▶ _Dataset records_:
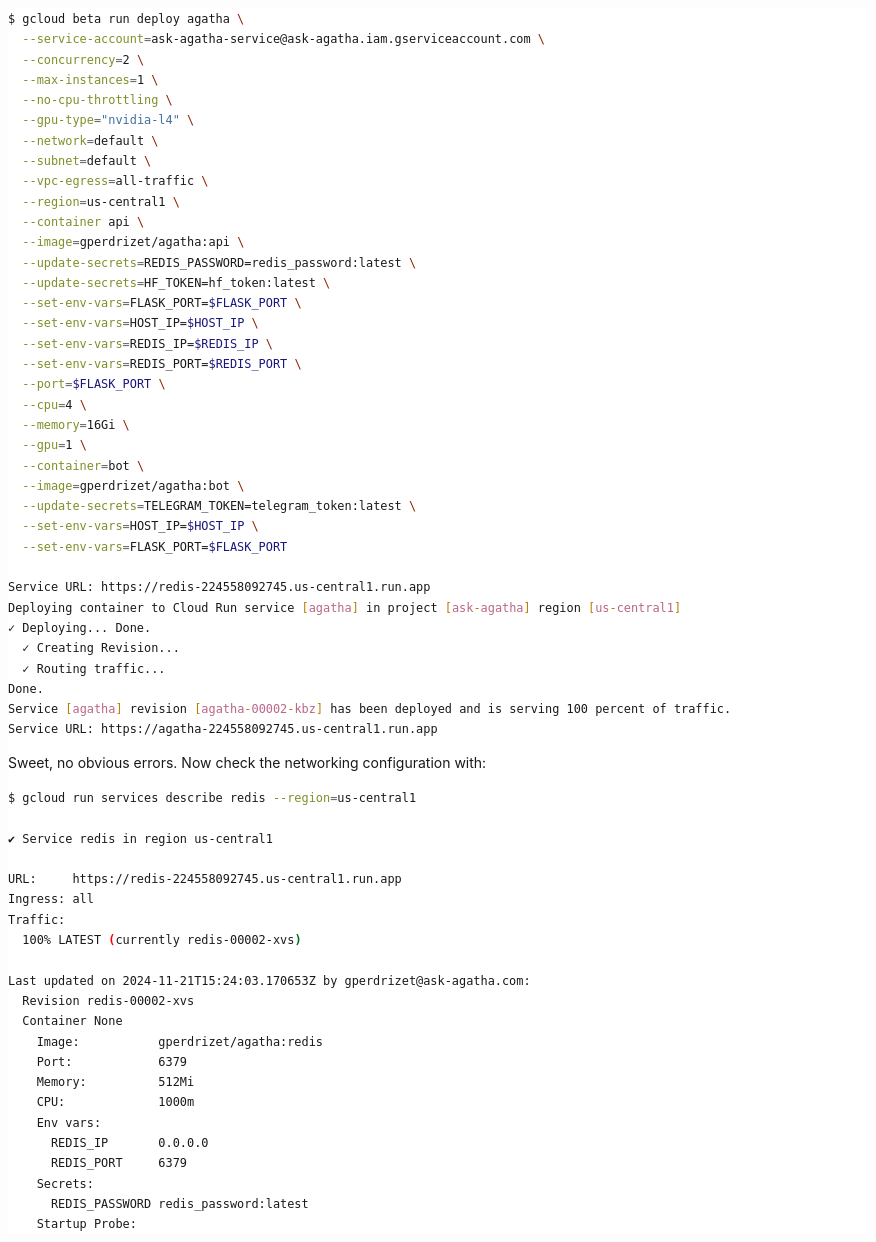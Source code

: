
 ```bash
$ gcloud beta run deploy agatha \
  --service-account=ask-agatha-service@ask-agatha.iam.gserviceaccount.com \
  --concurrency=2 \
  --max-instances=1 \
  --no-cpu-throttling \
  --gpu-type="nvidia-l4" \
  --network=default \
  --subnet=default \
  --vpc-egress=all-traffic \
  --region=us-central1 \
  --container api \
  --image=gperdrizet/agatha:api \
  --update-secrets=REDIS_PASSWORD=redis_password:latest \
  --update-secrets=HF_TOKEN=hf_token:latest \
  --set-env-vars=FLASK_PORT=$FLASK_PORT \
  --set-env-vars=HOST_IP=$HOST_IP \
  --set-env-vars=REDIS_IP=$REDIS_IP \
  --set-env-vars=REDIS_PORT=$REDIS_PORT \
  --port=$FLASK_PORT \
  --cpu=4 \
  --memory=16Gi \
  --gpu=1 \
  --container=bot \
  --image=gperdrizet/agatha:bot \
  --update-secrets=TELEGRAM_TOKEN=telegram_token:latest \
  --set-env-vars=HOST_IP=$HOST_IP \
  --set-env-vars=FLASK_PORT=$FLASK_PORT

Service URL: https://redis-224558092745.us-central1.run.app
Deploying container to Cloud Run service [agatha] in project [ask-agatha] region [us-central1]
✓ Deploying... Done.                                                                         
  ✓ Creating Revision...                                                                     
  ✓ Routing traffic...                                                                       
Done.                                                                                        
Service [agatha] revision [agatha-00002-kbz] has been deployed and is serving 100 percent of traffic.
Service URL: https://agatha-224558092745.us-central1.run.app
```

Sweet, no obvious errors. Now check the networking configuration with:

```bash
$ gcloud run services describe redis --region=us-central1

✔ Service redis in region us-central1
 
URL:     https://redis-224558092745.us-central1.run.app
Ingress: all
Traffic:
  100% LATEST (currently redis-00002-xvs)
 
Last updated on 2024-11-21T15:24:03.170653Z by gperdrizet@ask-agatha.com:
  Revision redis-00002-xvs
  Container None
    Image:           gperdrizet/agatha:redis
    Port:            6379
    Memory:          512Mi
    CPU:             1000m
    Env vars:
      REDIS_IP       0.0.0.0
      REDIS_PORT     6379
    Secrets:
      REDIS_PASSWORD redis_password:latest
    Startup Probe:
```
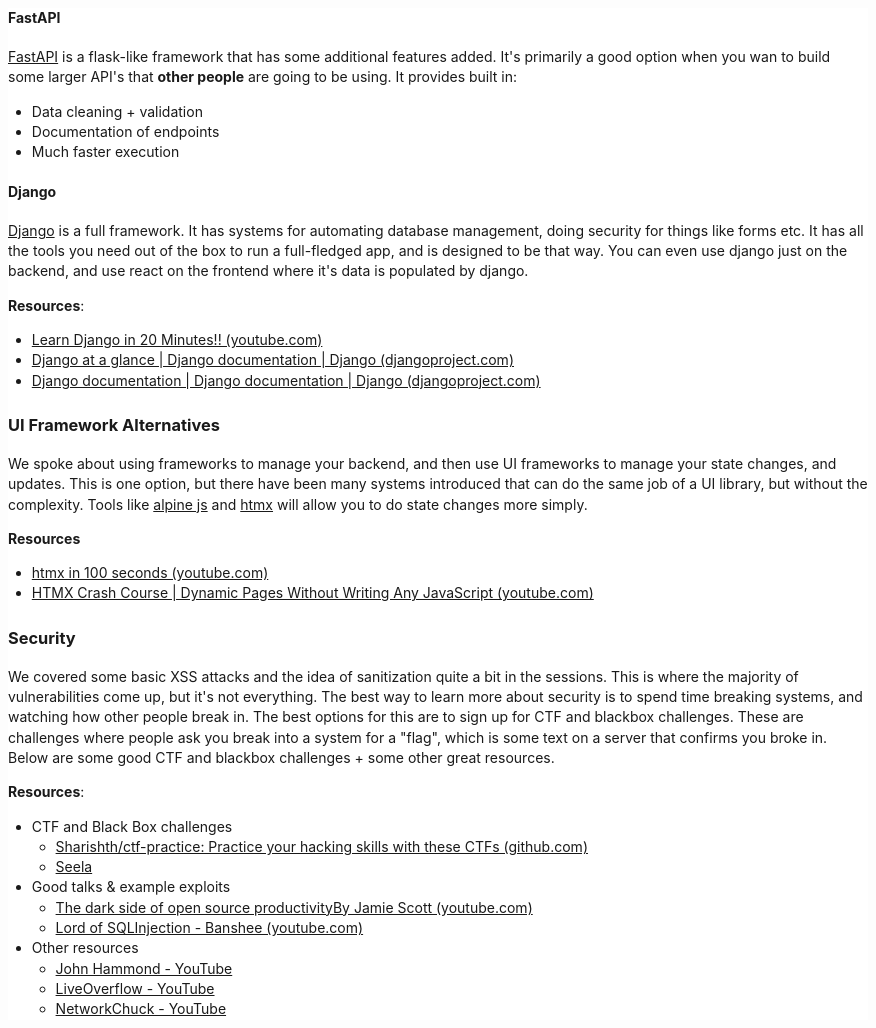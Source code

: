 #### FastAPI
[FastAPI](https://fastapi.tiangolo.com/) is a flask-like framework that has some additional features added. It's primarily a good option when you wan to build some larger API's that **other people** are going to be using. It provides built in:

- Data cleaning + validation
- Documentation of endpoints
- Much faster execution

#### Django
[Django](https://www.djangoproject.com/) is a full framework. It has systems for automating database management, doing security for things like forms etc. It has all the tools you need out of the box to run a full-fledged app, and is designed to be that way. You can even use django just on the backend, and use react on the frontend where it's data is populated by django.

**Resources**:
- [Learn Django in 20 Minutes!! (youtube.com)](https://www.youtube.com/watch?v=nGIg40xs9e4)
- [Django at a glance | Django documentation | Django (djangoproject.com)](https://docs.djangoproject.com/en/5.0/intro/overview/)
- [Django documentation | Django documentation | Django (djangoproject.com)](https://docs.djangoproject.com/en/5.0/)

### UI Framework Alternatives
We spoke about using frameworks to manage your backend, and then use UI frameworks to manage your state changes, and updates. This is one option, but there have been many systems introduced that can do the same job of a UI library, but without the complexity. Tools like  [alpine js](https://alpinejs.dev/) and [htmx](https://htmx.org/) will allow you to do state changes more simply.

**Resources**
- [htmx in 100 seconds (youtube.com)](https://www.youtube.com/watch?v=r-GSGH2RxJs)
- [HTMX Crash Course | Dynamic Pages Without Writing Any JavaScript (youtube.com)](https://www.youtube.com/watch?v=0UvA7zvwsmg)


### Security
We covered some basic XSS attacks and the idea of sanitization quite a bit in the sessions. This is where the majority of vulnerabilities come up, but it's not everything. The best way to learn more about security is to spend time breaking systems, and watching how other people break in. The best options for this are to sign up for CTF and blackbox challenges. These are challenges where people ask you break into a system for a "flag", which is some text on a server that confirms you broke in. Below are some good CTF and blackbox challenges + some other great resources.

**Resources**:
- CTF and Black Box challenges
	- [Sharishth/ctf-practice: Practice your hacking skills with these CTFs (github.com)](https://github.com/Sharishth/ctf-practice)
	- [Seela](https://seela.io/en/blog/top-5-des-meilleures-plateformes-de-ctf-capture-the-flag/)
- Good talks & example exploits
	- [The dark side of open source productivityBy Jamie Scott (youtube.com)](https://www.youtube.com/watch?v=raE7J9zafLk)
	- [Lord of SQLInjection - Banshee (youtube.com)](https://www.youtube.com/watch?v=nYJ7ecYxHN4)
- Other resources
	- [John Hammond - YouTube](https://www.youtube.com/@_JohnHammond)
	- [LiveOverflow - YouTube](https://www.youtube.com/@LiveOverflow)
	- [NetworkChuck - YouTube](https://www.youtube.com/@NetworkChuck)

▶ _Work required_:
Each line of the listing above that contains the word "region" is to be copied.

▶ _Solution for this problem_:
  --region=us-central1 \
Deploying container to Cloud Run service [agatha] in project [ask-agatha] region [us-central1]
$ gcloud run services describe redis --region=us-central1
✔ Service redis in region us-central1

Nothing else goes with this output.